◆ Data extracts
_ _ _ _

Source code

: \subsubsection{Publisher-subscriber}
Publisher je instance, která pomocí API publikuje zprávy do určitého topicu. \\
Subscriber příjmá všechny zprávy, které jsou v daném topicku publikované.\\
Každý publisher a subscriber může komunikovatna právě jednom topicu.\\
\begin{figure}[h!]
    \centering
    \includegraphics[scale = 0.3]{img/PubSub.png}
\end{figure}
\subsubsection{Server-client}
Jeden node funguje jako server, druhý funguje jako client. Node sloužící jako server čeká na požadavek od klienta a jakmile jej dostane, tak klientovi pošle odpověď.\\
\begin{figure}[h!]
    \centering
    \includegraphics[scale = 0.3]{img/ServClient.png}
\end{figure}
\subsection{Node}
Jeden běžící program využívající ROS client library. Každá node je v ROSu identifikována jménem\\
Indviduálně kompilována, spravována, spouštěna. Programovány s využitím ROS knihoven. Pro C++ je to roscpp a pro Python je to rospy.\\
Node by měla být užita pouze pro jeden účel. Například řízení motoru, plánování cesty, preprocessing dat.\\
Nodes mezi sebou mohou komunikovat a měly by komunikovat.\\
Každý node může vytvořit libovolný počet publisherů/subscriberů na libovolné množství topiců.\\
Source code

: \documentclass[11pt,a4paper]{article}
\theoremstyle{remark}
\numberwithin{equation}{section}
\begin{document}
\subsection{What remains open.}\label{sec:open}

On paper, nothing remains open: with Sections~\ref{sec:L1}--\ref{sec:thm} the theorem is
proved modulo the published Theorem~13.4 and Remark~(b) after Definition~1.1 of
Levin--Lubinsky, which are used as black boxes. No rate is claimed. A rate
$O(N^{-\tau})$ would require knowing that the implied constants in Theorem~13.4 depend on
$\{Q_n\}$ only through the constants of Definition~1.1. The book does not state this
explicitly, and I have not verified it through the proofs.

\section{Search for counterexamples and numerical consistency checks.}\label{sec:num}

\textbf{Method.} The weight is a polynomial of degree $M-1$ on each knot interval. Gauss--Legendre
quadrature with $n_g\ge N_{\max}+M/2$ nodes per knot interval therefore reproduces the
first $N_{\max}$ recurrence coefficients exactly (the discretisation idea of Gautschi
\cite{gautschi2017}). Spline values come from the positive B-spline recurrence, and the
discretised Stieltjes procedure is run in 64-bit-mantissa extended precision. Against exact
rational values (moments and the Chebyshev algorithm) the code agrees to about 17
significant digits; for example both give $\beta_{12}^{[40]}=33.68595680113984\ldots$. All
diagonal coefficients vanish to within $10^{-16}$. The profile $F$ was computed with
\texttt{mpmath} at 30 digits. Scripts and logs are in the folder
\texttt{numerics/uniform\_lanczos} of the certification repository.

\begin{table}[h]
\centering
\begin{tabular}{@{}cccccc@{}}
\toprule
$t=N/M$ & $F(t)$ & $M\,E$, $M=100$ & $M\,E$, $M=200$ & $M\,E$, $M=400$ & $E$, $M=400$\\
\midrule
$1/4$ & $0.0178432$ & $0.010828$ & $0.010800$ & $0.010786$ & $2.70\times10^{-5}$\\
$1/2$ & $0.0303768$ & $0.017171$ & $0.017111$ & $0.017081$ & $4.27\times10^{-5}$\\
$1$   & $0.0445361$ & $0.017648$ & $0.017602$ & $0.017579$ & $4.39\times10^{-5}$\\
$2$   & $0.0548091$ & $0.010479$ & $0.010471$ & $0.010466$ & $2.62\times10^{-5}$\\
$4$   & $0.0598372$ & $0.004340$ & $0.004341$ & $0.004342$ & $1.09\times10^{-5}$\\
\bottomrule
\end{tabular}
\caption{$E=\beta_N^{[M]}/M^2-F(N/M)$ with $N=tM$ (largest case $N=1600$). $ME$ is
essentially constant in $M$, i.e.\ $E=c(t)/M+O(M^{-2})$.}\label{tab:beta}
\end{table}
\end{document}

_ _ _ _

◆ Task details
Search the entries for the string "remains" and collect each line that has it.

◆ Result
\subsection{What remains open.}\label{sec:open}
On paper, nothing remains open: with Sections~\ref{sec:L1}--\ref{sec:thm} the theorem is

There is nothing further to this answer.